The mainPhrases array contains info about the phrases deemed particularly representative during the analysis.
Each array item represents a phrase, for example:

{
    "value": "four-cylinder engine",
    "score": 8,
    "positions": [
        {
            "start": 883,
            "end": 903
        }
    ]
}

mainSyncons

The mainSyncons array contains references to Knowledge Graph syncons corresponding to the concepts that were considered relevant.
Each array item represents a syncon, for example:

{
    "lemma": "experiment",
    "positions": [
        {
            "end": 224,
            "start": 213
        },
        {
            "end": 2830,
            "start": 2820
        }
    ],
    "score": 5.8,
    "syncon": 2496
}

The syncon and the lemma properties are the outcome of semantic analysis and lemmatization respectively.
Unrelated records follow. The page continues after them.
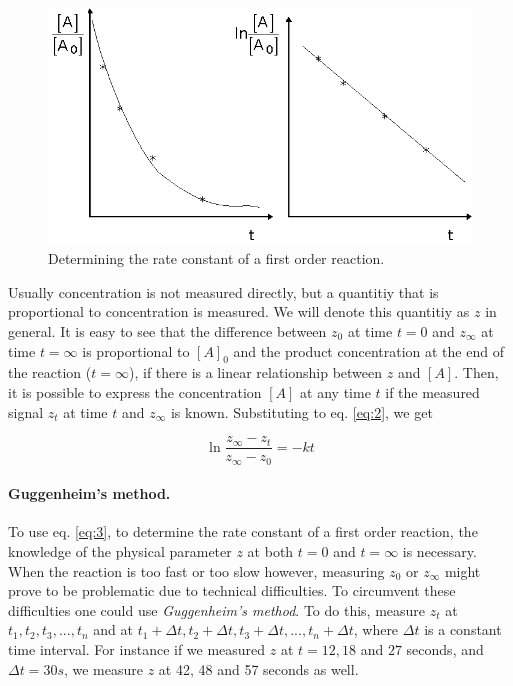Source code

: \begin{figure}[b]
\centering
\includegraphics{fig/els1.eps}
\caption{Determining the rate constant of a first order reaction.}
\label{fig:els_1}
\end{figure}

Usually concentration is not measured directly, but a quantitiy that is proportional to concentration is measured. We will denote this quantitiy as $z$ in general.
It is easy to see that the difference between $z_0$ at time $t = 0$ and $z_\infty$ at time $t = \infty$ is proportional to $[A]_0$ and the product concentration at the end of the reaction ($t = \infty$), if there is a linear relationship between $z$ and $[A]$.
Then, it is possible to express the concentration $[A]$ at any time $t$ if the measured signal $z_t$ at time $t$ and $z_{\infty}$ is known.
Substituting to eq. \ref{eq:2}, we get

\begin{equation}
\label{eq:3}
        \ln 
        \frac{z_{\infty}-z_t}{z_{\infty}-z_0}
        =
        - k
        t
\end{equation}


\paragraph{Guggenheim's method.}
To use eq. \ref{eq:3}, to determine the rate constant of a first order reaction, the knowledge of the physical parameter $z$ at both $t=0$ and $t=\infty$ is necessary.
When the reaction is too fast or too slow however, measuring $z_0$ or $z_\infty$ might prove to be problematic due to technical difficulties.
To circumvent these difficulties one could use \emph{Guggenheim's method}. To do this, measure $z_t$ at $t_1, t_2, t_3, ... , t_n$ and at $t_1+\Delta t, t_2+\Delta t, t_3+\Delta t, ... , t_n+\Delta t$, where $\Delta t$ is a constant time interval.
For instance if we measured $z$ at $t= 12, 18$ and $27$ seconds, and $\Delta t = 30 s$, we measure $z$ at 42, 48 and 57 seconds as well.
These are exactly the same processes carried out during deep linguistic analysis. syncon can be interpreted as a pointer to the knowledge array entry having its syncon property set to the same value.

mainLemmas

The mainLemmas array contains relevant lemmas.
Each array item represents a lemma, for example:

{
    "value": "locomotive",
    "score": 6.5,
    "positions": [
        {
            "start": 1152,
            "end": 1162
        },
        {
            "start": 1163,
            "end": 1167
        },
        {
            "start": 1239,
            "end": 1249
        },
        {
            "start": 1335,
            "end": 1345
        },
        {
            "start": 1394,
            "end": 1404
        }
    ]
}

knowledge

The knowledge array contains Knowledge Graph data for the items of the mainSyncons array. Its contents are described in the article about the output of full analysis.